Fresh Fruit Tartlets are especially delicious for a dessert party when berries are at the peak of their season. Sitting on top of a creamy vanilla bean custard in a pastry shell, the fruit is the star of this dessert!A bite of fresh fruit with Vanilla Bean Custard is the perfect bite!
These Fresh Fruit Tartlets are beautiful and sweet, light and refreshing!
Keys to Making Perfect Fresh Fruit Tarts
(I learned these while apprenticing at a fine French bakery.)
- The custard must be completely covered with the fruit -- not one drop should be visible.
- Always, always glaze the fruit.
- And finally, never, ever glaze the fruit that's used as garnish.
So there you have it, that's what the French chef said.

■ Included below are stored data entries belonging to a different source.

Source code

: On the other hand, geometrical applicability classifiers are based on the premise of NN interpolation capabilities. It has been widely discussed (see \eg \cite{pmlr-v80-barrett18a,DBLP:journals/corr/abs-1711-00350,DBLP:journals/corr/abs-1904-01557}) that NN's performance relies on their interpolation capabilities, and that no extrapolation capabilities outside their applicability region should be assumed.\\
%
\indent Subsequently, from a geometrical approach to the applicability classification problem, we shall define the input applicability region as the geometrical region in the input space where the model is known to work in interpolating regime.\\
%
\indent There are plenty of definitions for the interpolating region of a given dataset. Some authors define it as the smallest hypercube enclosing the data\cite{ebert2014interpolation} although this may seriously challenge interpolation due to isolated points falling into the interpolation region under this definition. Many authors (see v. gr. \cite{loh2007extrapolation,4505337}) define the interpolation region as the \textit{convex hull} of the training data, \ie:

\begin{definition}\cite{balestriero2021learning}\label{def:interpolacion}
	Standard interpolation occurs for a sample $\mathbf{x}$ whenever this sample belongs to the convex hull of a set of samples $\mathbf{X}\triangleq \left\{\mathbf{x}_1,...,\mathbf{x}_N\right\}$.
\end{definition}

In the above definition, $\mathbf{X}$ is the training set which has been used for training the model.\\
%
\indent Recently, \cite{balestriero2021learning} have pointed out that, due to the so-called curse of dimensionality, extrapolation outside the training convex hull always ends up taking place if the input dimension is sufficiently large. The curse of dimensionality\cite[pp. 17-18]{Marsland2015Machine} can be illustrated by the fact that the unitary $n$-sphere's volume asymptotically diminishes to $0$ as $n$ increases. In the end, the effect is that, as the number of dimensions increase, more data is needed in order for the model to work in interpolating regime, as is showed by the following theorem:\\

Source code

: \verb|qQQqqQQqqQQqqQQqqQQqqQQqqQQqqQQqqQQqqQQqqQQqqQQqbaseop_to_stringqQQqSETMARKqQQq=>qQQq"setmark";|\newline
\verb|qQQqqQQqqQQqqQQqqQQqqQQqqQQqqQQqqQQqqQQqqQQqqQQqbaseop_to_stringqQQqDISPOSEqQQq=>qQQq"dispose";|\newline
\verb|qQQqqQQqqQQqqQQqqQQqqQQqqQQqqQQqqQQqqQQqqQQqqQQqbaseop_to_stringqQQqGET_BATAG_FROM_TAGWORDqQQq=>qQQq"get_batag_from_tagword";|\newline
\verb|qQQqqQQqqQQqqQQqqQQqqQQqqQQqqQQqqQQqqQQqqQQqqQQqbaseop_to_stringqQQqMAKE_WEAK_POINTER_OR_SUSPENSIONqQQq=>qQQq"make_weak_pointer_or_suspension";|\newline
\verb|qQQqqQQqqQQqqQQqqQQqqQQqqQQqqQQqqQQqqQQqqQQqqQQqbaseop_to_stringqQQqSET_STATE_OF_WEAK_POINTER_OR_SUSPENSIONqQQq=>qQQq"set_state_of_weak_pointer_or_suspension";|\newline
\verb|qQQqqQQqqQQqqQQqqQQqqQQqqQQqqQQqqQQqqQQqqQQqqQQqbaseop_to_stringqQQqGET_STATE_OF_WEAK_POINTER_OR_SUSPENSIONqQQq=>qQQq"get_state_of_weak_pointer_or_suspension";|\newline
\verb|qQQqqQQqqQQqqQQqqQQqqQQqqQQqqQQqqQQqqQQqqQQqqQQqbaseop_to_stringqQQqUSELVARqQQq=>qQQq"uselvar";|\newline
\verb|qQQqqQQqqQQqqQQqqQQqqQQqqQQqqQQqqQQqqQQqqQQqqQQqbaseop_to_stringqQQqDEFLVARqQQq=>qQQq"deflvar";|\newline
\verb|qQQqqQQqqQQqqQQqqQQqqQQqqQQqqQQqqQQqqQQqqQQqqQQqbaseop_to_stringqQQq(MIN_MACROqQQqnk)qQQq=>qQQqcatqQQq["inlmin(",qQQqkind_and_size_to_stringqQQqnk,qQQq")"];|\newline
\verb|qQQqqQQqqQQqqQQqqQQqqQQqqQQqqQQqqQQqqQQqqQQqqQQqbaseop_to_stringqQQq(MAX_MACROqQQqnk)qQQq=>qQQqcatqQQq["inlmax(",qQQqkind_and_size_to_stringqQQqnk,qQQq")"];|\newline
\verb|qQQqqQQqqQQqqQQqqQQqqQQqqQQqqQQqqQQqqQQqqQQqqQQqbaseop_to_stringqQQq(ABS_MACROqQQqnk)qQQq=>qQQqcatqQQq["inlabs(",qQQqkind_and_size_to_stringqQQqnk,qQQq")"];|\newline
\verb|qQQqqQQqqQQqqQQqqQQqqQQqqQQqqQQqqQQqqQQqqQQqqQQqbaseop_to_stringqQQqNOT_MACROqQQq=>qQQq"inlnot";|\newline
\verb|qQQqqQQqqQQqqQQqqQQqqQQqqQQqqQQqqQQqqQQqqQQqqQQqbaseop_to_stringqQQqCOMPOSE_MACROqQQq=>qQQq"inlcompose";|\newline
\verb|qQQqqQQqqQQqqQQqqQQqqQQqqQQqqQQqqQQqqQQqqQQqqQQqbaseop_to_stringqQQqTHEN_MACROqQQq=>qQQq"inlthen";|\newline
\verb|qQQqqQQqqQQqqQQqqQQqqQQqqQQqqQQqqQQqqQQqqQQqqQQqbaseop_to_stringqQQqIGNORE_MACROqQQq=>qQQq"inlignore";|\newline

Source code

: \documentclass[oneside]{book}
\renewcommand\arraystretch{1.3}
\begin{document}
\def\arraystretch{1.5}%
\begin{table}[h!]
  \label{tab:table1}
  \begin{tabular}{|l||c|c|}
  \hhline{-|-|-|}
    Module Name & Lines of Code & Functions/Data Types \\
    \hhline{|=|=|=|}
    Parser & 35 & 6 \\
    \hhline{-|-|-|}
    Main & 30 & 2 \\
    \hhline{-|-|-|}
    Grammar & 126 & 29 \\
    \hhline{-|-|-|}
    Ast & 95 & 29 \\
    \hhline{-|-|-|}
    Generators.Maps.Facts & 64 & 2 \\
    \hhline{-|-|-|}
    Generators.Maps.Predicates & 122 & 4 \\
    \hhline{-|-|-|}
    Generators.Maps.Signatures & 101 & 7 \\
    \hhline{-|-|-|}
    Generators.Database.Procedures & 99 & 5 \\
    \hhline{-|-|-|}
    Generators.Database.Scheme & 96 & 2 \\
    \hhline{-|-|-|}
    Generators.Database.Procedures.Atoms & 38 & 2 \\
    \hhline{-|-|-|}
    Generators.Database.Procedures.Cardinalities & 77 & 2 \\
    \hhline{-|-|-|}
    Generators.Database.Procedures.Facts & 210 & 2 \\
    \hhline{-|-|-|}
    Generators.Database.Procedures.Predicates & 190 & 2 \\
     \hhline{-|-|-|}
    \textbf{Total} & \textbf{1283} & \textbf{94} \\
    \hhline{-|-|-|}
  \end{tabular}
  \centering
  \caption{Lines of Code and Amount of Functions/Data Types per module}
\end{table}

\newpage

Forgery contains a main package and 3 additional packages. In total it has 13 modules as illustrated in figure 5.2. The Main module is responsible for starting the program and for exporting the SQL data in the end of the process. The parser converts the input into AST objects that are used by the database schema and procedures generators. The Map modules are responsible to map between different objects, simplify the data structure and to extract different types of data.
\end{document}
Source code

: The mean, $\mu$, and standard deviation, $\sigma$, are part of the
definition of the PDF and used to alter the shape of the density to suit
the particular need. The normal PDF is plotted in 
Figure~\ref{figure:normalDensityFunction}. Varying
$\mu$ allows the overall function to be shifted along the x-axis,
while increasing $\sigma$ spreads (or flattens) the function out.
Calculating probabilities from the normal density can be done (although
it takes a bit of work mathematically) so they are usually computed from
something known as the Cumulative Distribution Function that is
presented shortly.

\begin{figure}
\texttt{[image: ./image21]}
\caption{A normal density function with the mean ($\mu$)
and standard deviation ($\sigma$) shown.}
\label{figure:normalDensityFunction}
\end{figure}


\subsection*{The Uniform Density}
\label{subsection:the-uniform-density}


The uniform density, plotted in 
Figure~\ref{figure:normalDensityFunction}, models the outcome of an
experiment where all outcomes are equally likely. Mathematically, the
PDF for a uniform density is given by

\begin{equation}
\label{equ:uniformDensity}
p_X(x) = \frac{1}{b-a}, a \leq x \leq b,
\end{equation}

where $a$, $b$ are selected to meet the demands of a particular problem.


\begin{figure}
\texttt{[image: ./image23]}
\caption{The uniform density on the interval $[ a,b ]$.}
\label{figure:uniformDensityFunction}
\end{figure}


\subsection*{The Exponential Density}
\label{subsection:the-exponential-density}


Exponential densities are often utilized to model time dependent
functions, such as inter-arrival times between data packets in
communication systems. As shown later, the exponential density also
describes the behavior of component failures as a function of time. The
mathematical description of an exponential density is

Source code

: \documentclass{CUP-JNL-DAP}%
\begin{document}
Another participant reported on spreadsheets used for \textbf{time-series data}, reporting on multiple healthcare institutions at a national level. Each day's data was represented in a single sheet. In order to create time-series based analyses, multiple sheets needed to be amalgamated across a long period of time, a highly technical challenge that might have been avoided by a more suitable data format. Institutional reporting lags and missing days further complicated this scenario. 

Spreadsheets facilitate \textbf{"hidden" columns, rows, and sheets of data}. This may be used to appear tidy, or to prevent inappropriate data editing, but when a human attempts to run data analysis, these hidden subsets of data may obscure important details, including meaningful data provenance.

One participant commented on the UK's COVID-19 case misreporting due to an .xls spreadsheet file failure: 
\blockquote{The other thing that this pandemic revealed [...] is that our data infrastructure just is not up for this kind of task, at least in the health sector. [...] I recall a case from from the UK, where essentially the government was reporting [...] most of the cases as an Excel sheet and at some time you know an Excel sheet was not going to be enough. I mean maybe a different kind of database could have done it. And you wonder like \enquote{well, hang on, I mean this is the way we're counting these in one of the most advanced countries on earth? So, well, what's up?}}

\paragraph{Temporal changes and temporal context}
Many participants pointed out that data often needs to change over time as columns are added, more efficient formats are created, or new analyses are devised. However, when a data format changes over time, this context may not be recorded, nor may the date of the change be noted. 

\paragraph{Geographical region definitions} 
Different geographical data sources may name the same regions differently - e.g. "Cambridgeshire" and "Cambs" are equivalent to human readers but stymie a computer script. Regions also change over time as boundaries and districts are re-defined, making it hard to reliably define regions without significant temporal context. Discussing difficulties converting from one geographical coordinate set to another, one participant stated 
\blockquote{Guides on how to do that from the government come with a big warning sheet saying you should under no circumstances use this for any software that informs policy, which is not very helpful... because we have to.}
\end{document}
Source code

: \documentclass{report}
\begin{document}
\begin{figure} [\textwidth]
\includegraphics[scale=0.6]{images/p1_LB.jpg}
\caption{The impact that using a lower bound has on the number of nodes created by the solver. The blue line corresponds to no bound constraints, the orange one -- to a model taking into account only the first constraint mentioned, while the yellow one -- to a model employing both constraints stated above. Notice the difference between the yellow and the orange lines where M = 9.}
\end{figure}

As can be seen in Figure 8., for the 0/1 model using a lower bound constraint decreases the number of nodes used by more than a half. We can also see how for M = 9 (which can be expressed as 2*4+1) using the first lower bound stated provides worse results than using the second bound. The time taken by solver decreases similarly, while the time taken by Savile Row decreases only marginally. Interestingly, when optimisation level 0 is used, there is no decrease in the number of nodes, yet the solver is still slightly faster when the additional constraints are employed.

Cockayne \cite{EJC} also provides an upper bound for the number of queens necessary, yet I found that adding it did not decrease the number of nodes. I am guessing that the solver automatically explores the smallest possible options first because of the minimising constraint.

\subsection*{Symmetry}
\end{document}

Fresh Fruit Tartlets are Ideal for a Dessert Party
When throwing a lovely dessert party, bite-sized desserts are key. No one wants to fumble around with a drink in one hand and a plate and fork in the other -- trust me.
I hope you love these beautiful Fresh Fruit Tartlets as much as I do.
Can you make them ahead?
You can make them the night before if you wait to glaze and garnish them until the next day.
The Vanilla Bean Custard should be made at least 2 hours (and up to 3 days) ahead of time.
You can use any nuts you like for garnish -- I especially like using pistachios because of their pretty green color.
This is a dessert where I opt out of the time consuming task of making my own tart shells. Truthfully, in this case I think of the shell as more of a vehicle to hold the delicious custard and fruit. These little shells are tasty and cute.
More desserts made with fresh fruit:
- Strawberry Frangipane Toast Recipe
- Passion Fruit Chocolate Ganache Bars
- Lemon Blueberry Cookies
- Champagne Blood Orange Crème Brûlée
- Fresh Raspberry Cupcakes
- Grapefruit Brûlée Recipe
Dessert Party Fresh Fruit Tartlets
- 3 cups Vanilla Bean Custard (click here for recipe)
- 60 (approxmately 2-inch) sweet tart shells
- ½ cup semi-sweet chocolate, melted
- about 5 cups fresh fruit of your choice (raspberries, blackberries, strawberries, blueberries, kiwi)
- 1 (12-ounce) jar apricot preserves, heated, strained
- ¼ cup toasted almonds or pistachios, finely chopped
- Fill a pastry bag with a smooth tip -- or a large zip-lock bag with the custard. Set aside.
- Place the tart shells on edged baking sheets and use a pastry brush to thinly coat the bottom of each one with the melted chocolate. Let them sit at room temperature to let the chocolate set, about 15 minutes. (This helps protect the tart shell from becoming soggy.)
- With your pastry or zip-lock bag, gently squeeze the custard into each shell, filling them just below the rim.
- Top the custard with the fruit, covering as much of it as possible. Depending on your fruit selection, you might need to slice it before assembling.
- In a small saucepan over low-medium heat, warm the apricot preserves and strain it into a bowl. You might need to add a little water to thin it a bit; it should easily run off a spoon. Using a small pastry brush, glaze the fruit on each tartlet.
- Sprinkle the fruit with the nuts for garnish or to cover any exposed custard. Strawberries look lovely with pistachios! Garnish kiwi with a berry.